YOUR INSTRUCTIONS |
With the line containing "[ ] 说说你会什么并发容器，挑了ConcurrentHashMap的具体实现问" as the first and the final line of the entries as the last, repeat exactly the lines in that span, including both.

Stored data

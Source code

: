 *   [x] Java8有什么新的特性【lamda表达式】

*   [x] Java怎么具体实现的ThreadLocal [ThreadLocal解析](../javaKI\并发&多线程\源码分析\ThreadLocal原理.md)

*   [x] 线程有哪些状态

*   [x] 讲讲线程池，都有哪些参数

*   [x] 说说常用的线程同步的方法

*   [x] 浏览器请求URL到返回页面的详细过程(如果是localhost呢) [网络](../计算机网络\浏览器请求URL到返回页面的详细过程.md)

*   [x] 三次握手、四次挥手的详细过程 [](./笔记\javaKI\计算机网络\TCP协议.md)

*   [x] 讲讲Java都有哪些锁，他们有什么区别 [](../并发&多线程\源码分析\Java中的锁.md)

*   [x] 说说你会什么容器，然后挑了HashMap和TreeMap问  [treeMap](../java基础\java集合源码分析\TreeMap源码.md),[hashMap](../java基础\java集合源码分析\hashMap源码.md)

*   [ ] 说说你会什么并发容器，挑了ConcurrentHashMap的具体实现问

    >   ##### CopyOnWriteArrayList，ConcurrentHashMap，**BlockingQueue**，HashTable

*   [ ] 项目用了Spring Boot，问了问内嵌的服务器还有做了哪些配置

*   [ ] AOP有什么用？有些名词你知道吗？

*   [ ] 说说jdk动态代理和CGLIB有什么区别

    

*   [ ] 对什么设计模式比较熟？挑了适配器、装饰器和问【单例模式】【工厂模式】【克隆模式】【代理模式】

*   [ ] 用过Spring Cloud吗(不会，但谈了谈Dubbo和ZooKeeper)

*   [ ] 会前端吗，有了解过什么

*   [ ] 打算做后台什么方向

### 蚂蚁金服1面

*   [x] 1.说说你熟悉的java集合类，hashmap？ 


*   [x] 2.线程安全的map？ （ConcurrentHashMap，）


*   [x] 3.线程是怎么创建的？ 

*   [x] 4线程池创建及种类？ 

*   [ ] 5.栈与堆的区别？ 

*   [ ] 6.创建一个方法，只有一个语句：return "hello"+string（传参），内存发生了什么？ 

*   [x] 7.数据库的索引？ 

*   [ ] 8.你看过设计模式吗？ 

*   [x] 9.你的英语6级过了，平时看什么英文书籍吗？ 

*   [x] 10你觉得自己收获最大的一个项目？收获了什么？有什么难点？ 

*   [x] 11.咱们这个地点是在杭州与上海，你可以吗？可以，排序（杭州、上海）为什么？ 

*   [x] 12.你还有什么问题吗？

ANSWER AREA |
*   [ ] 说说你会什么并发容器，挑了ConcurrentHashMap的具体实现问

    >   ##### CopyOnWriteArrayList，ConcurrentHashMap，**BlockingQueue**，HashTable

*   [ ] 项目用了Spring Boot，问了问内嵌的服务器还有做了哪些配置

*   [ ] AOP有什么用？有些名词你知道吗？

*   [ ] 说说jdk动态代理和CGLIB有什么区别

    

*   [ ] 对什么设计模式比较熟？挑了适配器、装饰器和问【单例模式】【工厂模式】【克隆模式】【代理模式】

*   [ ] 用过Spring Cloud吗(不会，但谈了谈Dubbo和ZooKeeper)

*   [ ] 会前端吗，有了解过什么

*   [ ] 打算做后台什么方向

### 蚂蚁金服1面

*   [x] 1.说说你熟悉的java集合类，hashmap？ 


*   [x] 2.线程安全的map？ （ConcurrentHashMap，）


*   [x] 3.线程是怎么创建的？ 

*   [x] 4线程池创建及种类？ 

*   [ ] 5.栈与堆的区别？ 

*   [ ] 6.创建一个方法，只有一个语句：return "hello"+string（传参），内存发生了什么？ 

*   [x] 7.数据库的索引？ 

*   [ ] 8.你看过设计模式吗？ 

*   [x] 9.你的英语6级过了，平时看什么英文书籍吗？ 

*   [x] 10你觉得自己收获最大的一个项目？收获了什么？有什么难点？ 

*   [x] 11.咱们这个地点是在杭州与上海，你可以吗？可以，排序（杭州、上海）为什么？ 

*   [x] 12.你还有什么问题吗？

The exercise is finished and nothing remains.